When recruiting beyond apprentices to fill vacancies or increase staff levels to meet demand it can be a challenge to find people with right skill sets especially those needed to take up positions on the shopfloor. Mihaylova noted: “It can be hard to find people who have experience with exactly the same machinery. Some of the equipment we use is more complex and it can be hard to find operators with the required skill levels for these areas.”
Mihaylova explained that beyond mandatory health and safety and company induction training, Pailton adopt a flexible approach to training new employees that’s adapted depending on the individual’s skills and experience and the area they are working in. “Every employee has on-the-job training, which includes coaching and mentoring. They will have a ‘buddy’ working with them helping to get them up to speed with equipment and processes”.
Asked about the provision of training facilities at Pailton, Mihaylova pointed out that for their operations a hands-on, on-the-job approach was more effective and practical than trying to teach the process in a class room. “It’s not just the equipment, the industry is continually changing with greater expectations in terms of quality and productivity. So, training on the shopfloor is a continuous process for us, ensuring the workforce have the right skills. We believe training our workforce and improving skill levels is one of our most important investments,” she added.
To keep pace with a fast-changing industry Pailton has also introduced a multi-skilling approach to its workforce training. The idea being that an individual has the skills to be able to perform more than one production task, thus creating a very flexible operation. “It works for both the employee, making them feel more valued and the company, that can utilise their skills more effectively,” explained Mihaylova.
As part of this Pailton has developed a training matrix to identify skills gaps. Mihaylova explains: "We started this employee development strategy last year and the purpose of it was to identify any training gaps and needs.
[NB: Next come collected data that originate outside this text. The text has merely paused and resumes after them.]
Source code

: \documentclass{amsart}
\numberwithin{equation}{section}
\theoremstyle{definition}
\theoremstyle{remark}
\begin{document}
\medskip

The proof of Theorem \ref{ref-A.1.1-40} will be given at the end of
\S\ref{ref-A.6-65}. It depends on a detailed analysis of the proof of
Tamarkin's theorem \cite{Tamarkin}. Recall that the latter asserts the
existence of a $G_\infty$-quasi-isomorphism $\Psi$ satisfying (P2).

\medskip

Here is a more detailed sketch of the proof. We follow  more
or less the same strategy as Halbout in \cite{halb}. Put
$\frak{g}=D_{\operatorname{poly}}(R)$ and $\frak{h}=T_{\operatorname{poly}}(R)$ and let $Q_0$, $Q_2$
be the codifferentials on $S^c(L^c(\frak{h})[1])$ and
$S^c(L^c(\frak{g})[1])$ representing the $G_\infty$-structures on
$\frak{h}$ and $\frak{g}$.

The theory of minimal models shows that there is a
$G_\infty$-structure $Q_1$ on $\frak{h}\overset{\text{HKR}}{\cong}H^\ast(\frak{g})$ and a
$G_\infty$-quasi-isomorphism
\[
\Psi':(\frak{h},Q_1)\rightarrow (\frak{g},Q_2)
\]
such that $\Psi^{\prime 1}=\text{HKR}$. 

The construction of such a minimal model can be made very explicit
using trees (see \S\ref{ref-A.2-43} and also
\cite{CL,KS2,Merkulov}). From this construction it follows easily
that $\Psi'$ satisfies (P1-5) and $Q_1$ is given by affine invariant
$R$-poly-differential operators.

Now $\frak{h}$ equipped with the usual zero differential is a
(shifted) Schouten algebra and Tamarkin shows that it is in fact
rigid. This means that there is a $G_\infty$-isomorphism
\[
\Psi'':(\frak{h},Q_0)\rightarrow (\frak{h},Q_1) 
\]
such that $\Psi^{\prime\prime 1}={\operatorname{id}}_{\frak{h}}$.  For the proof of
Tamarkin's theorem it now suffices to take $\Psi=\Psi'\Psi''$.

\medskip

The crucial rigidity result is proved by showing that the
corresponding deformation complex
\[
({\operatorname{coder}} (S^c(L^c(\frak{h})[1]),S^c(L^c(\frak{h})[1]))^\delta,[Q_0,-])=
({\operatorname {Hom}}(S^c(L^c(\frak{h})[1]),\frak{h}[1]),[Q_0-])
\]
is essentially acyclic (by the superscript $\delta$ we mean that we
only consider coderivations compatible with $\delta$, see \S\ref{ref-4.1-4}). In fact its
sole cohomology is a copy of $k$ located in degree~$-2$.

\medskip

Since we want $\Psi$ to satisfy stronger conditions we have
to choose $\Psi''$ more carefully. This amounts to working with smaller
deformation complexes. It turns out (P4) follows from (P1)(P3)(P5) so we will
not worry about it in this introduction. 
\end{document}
We work to improve and update our employees’ skills all the time and this assessment helped us in identifying those skills gaps in order to improve performance, employee satisfaction and put in place a proactive training approach.
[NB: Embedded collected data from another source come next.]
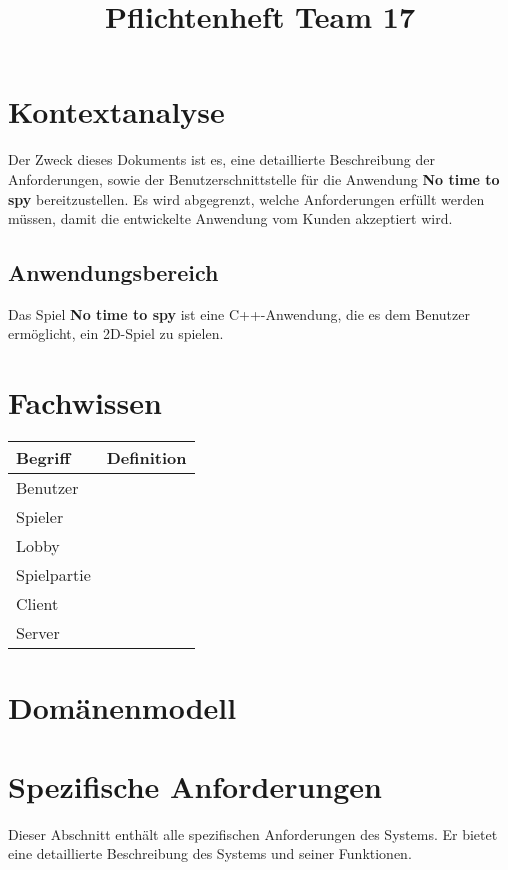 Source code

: \documentclass{uulm-assignment}
\title{Pflichtenheft Team 17}
\begin{document}
\maketitle

\listoftodos

\section{Kontextanalyse}
Der Zweck dieses Dokuments ist es, eine detaillierte Beschreibung der Anforderungen, sowie der
Benutzerschnittstelle für die Anwendung \textbf{No time to spy} bereitzustellen. Es wird abgegrenzt, welche
Anforderungen erfüllt werden müssen, damit die entwickelte Anwendung vom Kunden akzeptiert
wird.

\subsection{Anwendungsbereich}

Das Spiel \textbf{No time to spy} ist eine C++-Anwendung, die es dem Benutzer ermöglicht, ein 2D-Spiel zu spielen.


\section{Fachwissen}


\begin{tabularx}{16cm}{l|X}
\textbf{Begriff} & \textbf{Definition} \\
\hline
Benutzer & \\ 
\hline
Spieler & \\ 
\hline
Lobby & \\ 
\hline
Spielpartie & \\ 
\hline
Client & \\ 
\hline
Server & \\ 
\end{tabularx}


\section{Domänenmodell}







\section{Spezifische Anforderungen}
Dieser Abschnitt enthält alle spezifischen Anforderungen des Systems. Er bietet eine detaillierte
Beschreibung des Systems und seiner Funktionen.
\end{document}
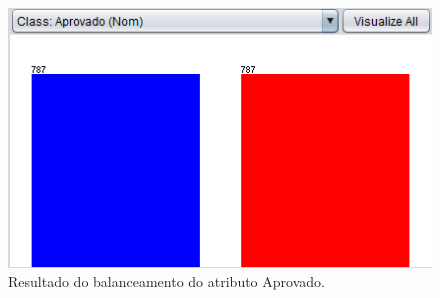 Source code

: \par
\begin{figure}[!htp]
	\begin{center}
    \caption{\label{fig:waveform_fig} Resultado do balanceamento do atributo Aprovado.}
	\includegraphics[scale=0.90]{Figuras/Atributo_aprovado_balanceado.png}
	\end{center}
\end{figure}

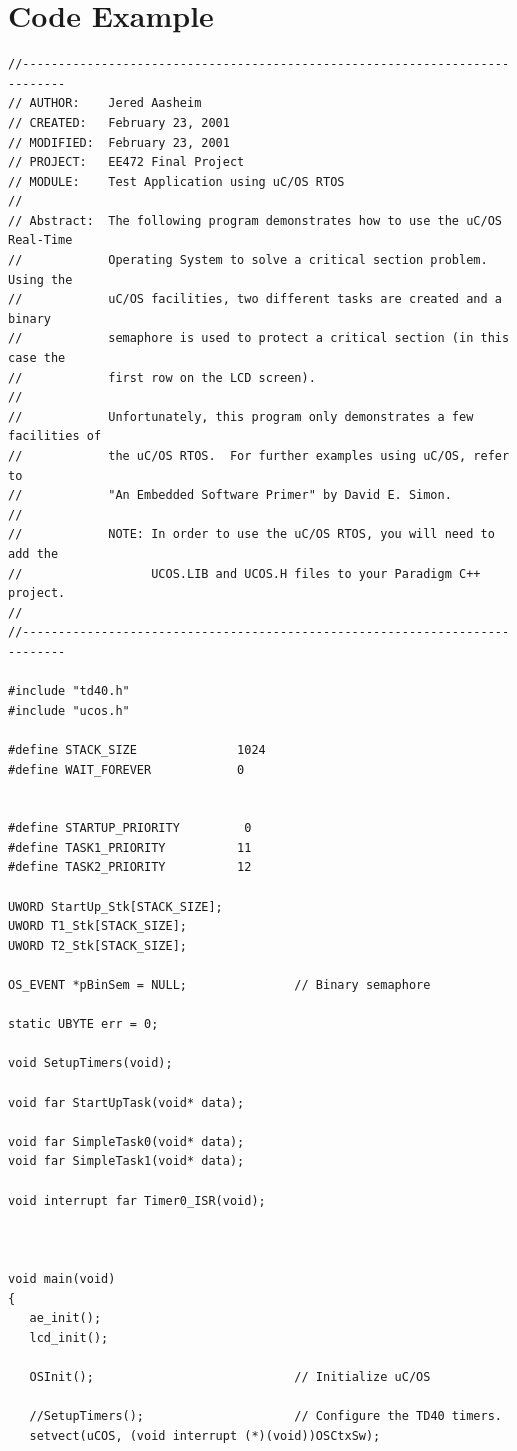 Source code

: \documentclass{article}	%
\begin{document}
\section{Code Example}
\begin{verbatim}
//----------------------------------------------------------------------------
// AUTHOR:    Jered Aasheim
// CREATED:   February 23, 2001
// MODIFIED:  February 23, 2001
// PROJECT:   EE472 Final Project
// MODULE:    Test Application using uC/OS RTOS
//
// Abstract:  The following program demonstrates how to use the uC/OS Real-Time
//            Operating System to solve a critical section problem.  Using the
//            uC/OS facilities, two different tasks are created and a binary
//            semaphore is used to protect a critical section (in this case the
//            first row on the LCD screen).
//
//            Unfortunately, this program only demonstrates a few facilities of
//            the uC/OS RTOS.  For further examples using uC/OS, refer to
//            "An Embedded Software Primer" by David E. Simon.
//
//            NOTE: In order to use the uC/OS RTOS, you will need to add the
//                  UCOS.LIB and UCOS.H files to your Paradigm C++ project.
//
//----------------------------------------------------------------------------

#include "td40.h"
#include "ucos.h"

#define STACK_SIZE              1024
#define WAIT_FOREVER            0


#define STARTUP_PRIORITY         0
#define TASK1_PRIORITY          11
#define TASK2_PRIORITY          12

UWORD StartUp_Stk[STACK_SIZE];
UWORD T1_Stk[STACK_SIZE];
UWORD T2_Stk[STACK_SIZE];

OS_EVENT *pBinSem = NULL;               // Binary semaphore

static UBYTE err = 0;

void SetupTimers(void);

void far StartUpTask(void* data);

void far SimpleTask0(void* data);
void far SimpleTask1(void* data);

void interrupt far Timer0_ISR(void);



void main(void)
{
   ae_init();
   lcd_init();

   OSInit();                            // Initialize uC/OS

   //SetupTimers();                     // Configure the TD40 timers.
   setvect(uCOS, (void interrupt (*)(void))OSCtxSw);


\end{verbatim}
\end{document}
The first phase was updating all of our job specifications. This helped us adapt the job requirements with the current skills assets. Shortly after, we commenced very detailed update of the skills matrix.
The next phase was to compare the skills matrix and job specifications in order to identify those gaps. This way we measured the current skills with the skills that the business needed.
The last phase was to extract those gaps in the skills and identify the training that needed to be completed. In conclusion, there were several recommendations and we put some employees to training courses. Now we can ensure that we have the right people in the right place.”